Board Sense v0.1: the invisible pressure board, made visible
Chess has two boards. There’s the physical one where the pieces sit, and then there’s the invisible one: the web of what every piece attacks, defends, controls, blocks, and threatens. Strong players see that second board instinctively. Beginners (and honestly, a lot of intermediates — hi) mostly don’t, which is why we hang pieces and miss why a “quiet” move was actually a big deal. Board Sense is my attempt to make that second board visible — and it’s live right now if you want to try it.
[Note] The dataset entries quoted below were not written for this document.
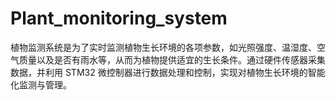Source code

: # Plant_monitoring_system
植物监测系统是为了实时监测植物生长环境的各项参数，如光照强度、温湿度、空气质量以及是否有雨水等，从而为植物提供适宜的生长条件。通过硬件传感器采集数据，并利用 STM32 微控制器进行数据处理和控制，实现对植物生长环境的智能化监测与管理。

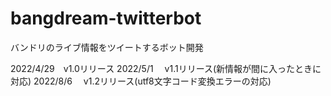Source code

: # bangdream-twitterbot
バンドリのライブ情報をツイートするボット開発

2022/4/29　v1.0リリース
2022/5/1　 v1.1リリース(新情報が間に入ったときに対応)
2022/8/6　 v1.2リリース(utf8文字コード変換エラーの対応)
Version 0.1 already does more than I expected when I started. You can load any PGN — or pick from built-in openings and famous games like Morphy’s Opera Game — and step through move by move. Empty squares tint blue or red depending on who controls them (purple when contested), with little pips counting exactly how many pieces control each square. Hover any piece and you get the full picture: what it attacks, what it defends, what’s attacking it, what’s defending it, all drawn as arrows with a text breakdown. Hanging pieces glow. And after every move, a delta pulse shows exactly what changed — “now hanging: ♟e4” is a surprisingly effective way to learn what a move really did.

My favorite part is sandbox mode. At any point in a game you can just grab a piece and try a move — and while you’re dragging, the entire pressure map previews live for whatever square you’re hovering. It turns “I wonder what happens if…” from a calculation exercise into something you can literally see.
The biggest thing I learned: the hard part wasn’t the chess logic (chess.js carries a lot of weight there) — it was visual restraint. Early versions drew every relationship at once and looked like a plate of spaghetti. Almost all the design work went into deciding what not to show at any given moment. Next up: pins, skewers, and discovered attacks — the relationships you can’t see from raw attack lines alone.